<<<<
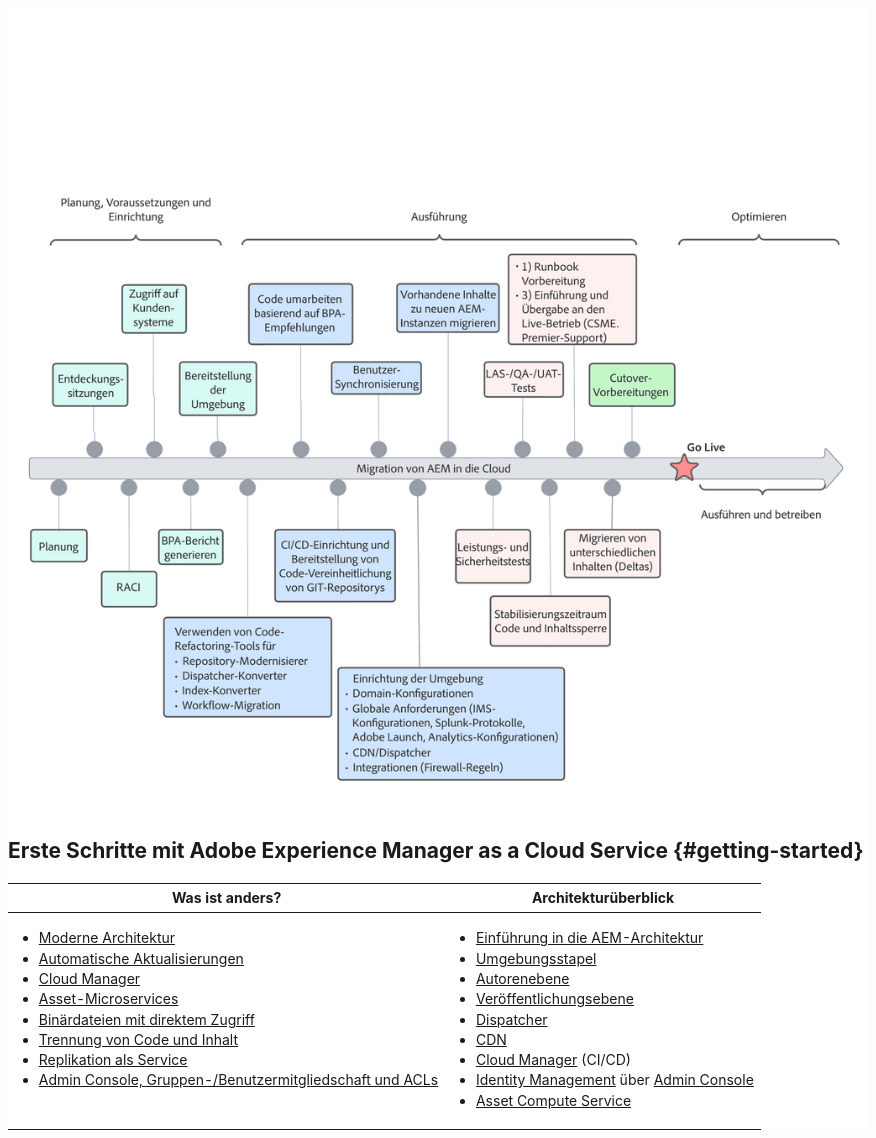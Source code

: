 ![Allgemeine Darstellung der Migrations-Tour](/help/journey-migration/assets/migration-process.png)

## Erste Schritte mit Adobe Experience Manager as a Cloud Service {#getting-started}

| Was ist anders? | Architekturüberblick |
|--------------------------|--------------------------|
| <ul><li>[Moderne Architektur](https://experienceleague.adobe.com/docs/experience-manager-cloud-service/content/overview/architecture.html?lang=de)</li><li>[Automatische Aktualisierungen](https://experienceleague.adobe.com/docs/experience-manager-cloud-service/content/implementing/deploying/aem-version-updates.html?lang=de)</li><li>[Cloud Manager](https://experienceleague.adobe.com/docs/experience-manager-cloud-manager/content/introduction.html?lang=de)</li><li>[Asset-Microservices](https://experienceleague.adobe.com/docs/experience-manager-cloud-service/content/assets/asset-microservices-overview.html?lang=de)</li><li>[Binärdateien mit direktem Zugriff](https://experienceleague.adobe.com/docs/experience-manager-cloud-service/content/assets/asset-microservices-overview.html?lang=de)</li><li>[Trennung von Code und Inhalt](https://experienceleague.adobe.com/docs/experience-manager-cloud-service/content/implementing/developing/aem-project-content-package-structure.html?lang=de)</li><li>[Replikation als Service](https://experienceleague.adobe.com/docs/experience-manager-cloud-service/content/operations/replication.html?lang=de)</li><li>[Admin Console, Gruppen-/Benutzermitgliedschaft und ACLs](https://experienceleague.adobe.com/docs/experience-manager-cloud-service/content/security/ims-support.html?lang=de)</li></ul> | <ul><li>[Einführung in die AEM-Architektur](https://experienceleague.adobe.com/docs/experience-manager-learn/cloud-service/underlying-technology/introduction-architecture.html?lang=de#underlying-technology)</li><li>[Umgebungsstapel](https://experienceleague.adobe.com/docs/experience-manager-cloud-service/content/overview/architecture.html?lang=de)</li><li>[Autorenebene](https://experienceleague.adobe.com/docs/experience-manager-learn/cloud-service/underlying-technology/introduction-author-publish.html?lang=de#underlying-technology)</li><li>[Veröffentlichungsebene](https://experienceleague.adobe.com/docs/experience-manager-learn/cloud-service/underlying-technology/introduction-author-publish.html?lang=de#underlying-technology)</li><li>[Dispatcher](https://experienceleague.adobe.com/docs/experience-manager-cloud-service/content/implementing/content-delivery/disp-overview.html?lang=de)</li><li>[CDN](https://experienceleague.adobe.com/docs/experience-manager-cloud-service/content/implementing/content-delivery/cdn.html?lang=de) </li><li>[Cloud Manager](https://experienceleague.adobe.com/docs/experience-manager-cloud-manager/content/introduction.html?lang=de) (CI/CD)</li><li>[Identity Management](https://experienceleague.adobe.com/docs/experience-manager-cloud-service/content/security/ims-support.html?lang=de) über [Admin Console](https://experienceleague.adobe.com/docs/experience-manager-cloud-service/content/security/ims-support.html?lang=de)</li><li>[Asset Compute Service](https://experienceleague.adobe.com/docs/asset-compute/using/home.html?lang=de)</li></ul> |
>>>>
<<<<
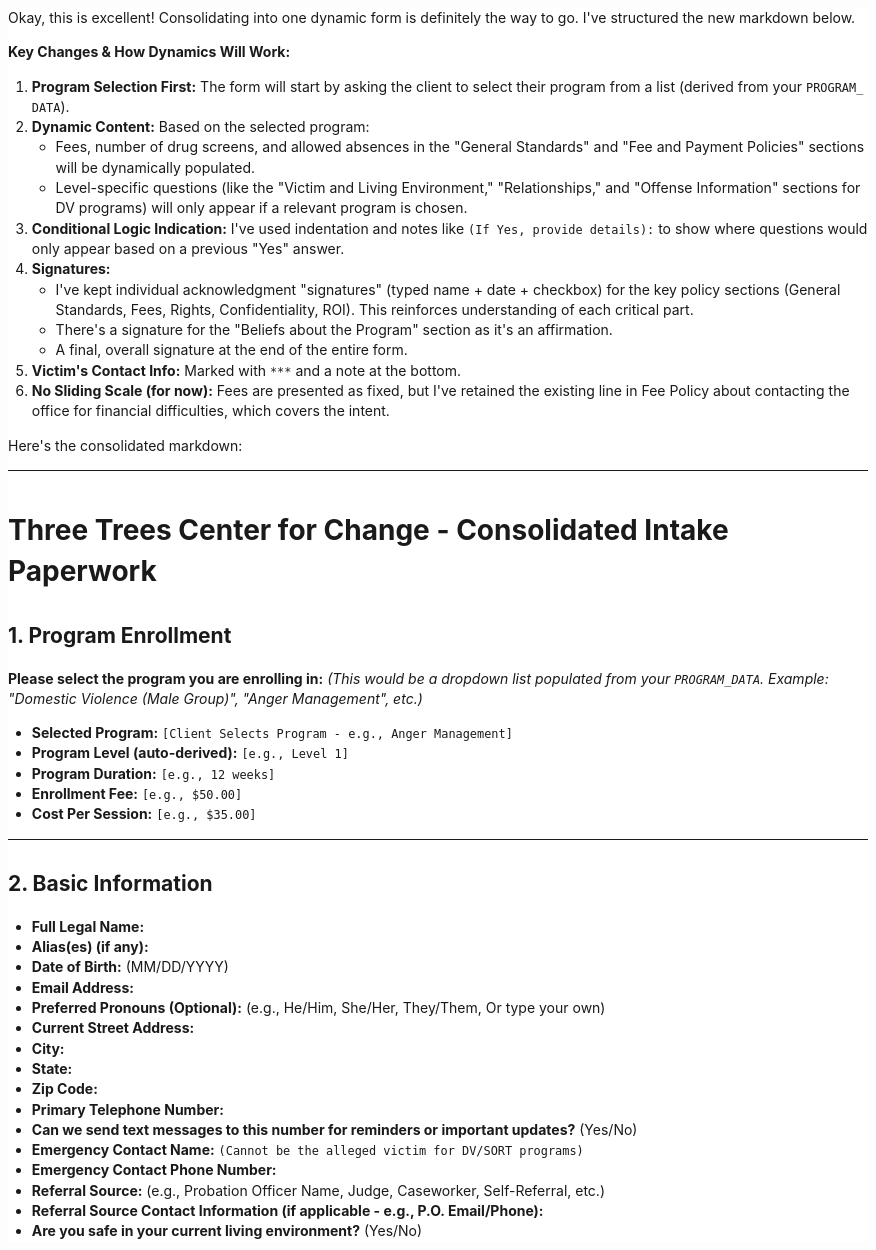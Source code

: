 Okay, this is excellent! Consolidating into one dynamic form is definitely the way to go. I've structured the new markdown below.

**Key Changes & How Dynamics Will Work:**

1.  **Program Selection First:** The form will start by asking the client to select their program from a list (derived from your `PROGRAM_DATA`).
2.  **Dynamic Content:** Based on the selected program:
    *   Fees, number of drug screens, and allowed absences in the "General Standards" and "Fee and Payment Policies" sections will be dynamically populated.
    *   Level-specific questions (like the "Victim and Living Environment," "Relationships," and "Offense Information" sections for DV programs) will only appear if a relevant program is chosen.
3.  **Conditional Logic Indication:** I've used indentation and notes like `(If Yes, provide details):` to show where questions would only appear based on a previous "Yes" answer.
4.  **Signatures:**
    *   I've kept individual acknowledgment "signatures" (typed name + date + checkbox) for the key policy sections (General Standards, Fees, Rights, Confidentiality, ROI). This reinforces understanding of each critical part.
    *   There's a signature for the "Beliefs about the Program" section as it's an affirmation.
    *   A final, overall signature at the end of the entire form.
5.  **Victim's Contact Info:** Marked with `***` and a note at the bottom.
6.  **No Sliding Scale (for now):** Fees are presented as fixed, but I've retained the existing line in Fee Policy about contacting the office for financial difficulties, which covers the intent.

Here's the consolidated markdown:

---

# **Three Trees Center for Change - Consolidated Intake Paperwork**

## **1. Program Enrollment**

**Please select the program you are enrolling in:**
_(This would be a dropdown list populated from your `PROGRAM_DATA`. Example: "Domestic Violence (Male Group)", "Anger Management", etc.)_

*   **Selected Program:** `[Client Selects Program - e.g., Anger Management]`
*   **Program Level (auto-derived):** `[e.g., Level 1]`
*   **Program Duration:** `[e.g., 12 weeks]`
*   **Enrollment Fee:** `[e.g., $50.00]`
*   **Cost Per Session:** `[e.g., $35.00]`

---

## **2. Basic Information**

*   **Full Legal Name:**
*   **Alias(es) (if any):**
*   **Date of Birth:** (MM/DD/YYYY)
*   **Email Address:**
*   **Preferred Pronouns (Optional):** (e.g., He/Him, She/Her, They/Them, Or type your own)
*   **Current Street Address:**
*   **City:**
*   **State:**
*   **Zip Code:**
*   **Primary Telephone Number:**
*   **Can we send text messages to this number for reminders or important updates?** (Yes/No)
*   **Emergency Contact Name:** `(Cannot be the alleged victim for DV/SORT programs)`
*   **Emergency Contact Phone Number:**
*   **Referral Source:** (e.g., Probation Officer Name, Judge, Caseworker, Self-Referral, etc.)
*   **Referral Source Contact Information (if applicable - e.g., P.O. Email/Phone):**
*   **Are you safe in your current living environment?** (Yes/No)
>>>>
## Your goal
Every line in the records above that contains the word "populated" is to be copied out.

## Response box
    *   Fees, number of drug screens, and allowed absences in the "General Standards" and "Fee and Payment Policies" sections will be dynamically populated.
_(This would be a dropdown list populated from your `PROGRAM_DATA`. Example: "Domestic Violence (Male Group)", "Anger Management", etc.)_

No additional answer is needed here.